BEGIN Supplied data

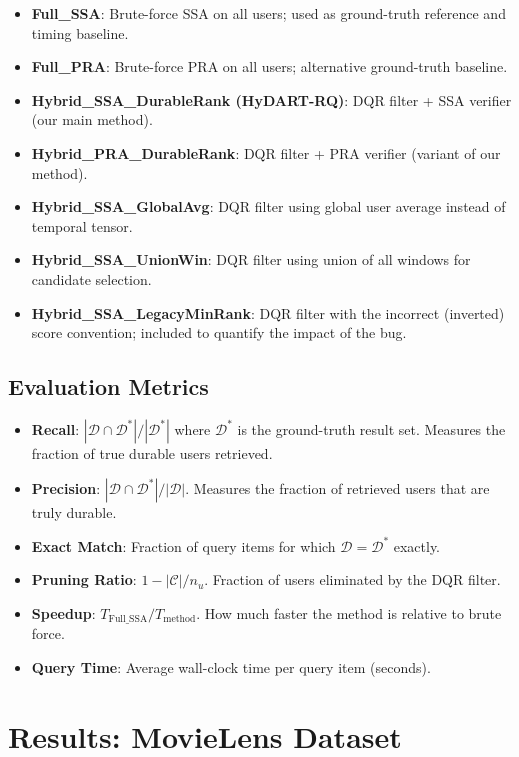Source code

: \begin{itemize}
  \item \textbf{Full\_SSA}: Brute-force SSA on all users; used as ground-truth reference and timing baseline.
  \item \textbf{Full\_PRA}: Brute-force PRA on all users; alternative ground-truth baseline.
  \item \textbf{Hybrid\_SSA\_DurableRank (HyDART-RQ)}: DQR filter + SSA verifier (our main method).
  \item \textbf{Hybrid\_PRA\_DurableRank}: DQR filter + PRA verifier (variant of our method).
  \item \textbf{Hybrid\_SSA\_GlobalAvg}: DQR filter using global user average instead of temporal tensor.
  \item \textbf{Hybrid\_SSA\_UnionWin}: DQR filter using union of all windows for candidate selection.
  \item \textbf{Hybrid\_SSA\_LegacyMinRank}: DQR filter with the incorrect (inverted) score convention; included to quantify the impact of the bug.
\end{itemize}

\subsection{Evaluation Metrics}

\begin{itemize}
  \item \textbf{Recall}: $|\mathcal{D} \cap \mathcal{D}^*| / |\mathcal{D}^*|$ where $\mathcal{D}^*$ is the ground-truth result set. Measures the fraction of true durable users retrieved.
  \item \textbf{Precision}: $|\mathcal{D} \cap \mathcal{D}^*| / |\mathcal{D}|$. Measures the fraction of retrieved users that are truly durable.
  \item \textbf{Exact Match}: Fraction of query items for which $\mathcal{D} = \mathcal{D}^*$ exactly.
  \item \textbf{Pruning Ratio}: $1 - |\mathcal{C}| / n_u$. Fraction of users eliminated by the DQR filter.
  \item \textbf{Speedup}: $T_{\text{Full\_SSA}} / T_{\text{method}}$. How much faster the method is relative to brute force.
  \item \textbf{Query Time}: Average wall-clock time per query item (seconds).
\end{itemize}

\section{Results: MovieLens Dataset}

END Supplied data
BEGIN Supplied data

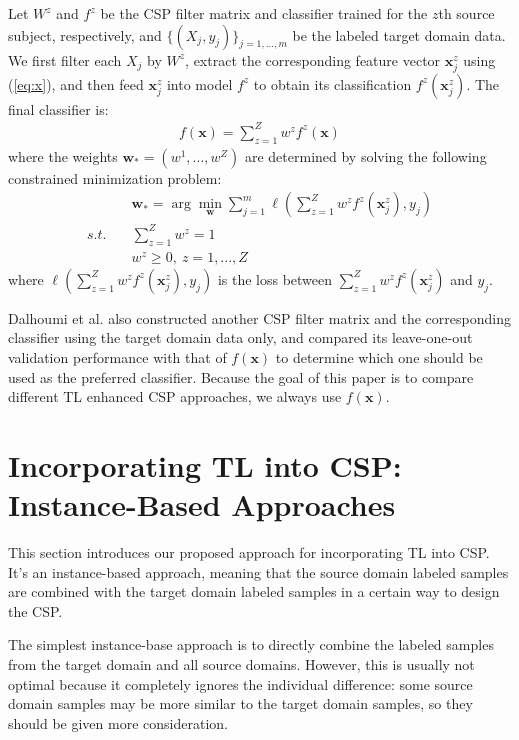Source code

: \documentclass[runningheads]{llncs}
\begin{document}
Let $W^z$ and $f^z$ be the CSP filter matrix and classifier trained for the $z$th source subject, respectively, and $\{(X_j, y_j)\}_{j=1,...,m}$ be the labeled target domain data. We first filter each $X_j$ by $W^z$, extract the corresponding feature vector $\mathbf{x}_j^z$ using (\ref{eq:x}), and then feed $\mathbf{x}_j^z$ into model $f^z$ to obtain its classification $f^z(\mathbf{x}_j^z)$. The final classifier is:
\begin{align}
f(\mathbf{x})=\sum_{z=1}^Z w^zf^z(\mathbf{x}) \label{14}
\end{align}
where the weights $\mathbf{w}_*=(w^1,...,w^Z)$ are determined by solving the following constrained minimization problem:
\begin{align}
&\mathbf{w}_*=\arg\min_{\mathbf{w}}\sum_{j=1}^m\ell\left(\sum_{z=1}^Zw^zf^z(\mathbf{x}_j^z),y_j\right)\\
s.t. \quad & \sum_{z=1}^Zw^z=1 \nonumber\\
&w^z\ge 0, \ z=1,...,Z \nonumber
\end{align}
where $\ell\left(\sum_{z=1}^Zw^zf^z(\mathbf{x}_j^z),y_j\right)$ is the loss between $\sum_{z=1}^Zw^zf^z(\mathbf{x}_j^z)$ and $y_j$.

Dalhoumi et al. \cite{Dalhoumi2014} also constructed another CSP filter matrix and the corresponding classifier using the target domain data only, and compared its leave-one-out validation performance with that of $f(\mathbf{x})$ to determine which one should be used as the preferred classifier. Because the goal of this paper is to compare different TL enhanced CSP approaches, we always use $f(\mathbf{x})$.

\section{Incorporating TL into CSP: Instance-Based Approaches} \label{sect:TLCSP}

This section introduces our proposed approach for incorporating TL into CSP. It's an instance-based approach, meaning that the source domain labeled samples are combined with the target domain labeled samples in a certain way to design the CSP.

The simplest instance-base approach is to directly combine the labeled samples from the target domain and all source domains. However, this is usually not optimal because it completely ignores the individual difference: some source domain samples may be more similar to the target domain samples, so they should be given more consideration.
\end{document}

END Supplied data
BEGIN Supplied data

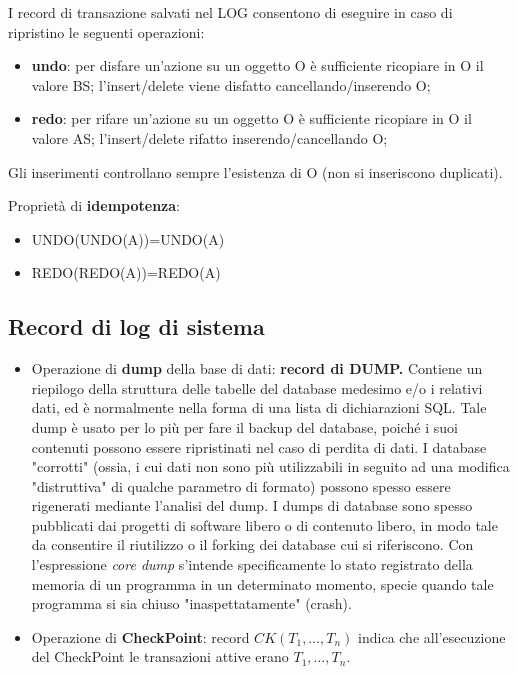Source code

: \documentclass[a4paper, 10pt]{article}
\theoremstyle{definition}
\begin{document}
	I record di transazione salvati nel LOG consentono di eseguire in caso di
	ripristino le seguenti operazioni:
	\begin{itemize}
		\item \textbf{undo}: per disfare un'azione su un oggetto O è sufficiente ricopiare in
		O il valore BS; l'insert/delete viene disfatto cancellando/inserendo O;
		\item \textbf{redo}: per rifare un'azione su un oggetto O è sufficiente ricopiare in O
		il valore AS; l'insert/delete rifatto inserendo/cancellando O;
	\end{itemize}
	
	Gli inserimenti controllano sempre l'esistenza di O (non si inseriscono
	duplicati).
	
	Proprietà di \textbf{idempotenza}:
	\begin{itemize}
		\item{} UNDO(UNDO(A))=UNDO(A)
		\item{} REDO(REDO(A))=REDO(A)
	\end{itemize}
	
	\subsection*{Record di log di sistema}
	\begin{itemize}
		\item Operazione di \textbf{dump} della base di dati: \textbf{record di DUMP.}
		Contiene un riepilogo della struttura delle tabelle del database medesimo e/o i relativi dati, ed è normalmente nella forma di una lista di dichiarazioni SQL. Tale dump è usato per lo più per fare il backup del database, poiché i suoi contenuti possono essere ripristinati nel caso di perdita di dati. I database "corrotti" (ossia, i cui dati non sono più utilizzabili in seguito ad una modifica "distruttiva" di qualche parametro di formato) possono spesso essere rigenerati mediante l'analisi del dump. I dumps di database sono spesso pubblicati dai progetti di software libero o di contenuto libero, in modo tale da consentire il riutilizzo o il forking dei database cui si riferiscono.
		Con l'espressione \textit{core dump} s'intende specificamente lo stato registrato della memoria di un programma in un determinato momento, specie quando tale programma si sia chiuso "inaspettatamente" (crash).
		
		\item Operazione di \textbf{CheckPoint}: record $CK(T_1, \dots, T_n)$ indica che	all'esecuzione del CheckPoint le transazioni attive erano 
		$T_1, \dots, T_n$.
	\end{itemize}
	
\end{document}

END Supplied data

◆ **Work item**
Give only the number of lines in the entries that contain "Full".

◆ **Response**
3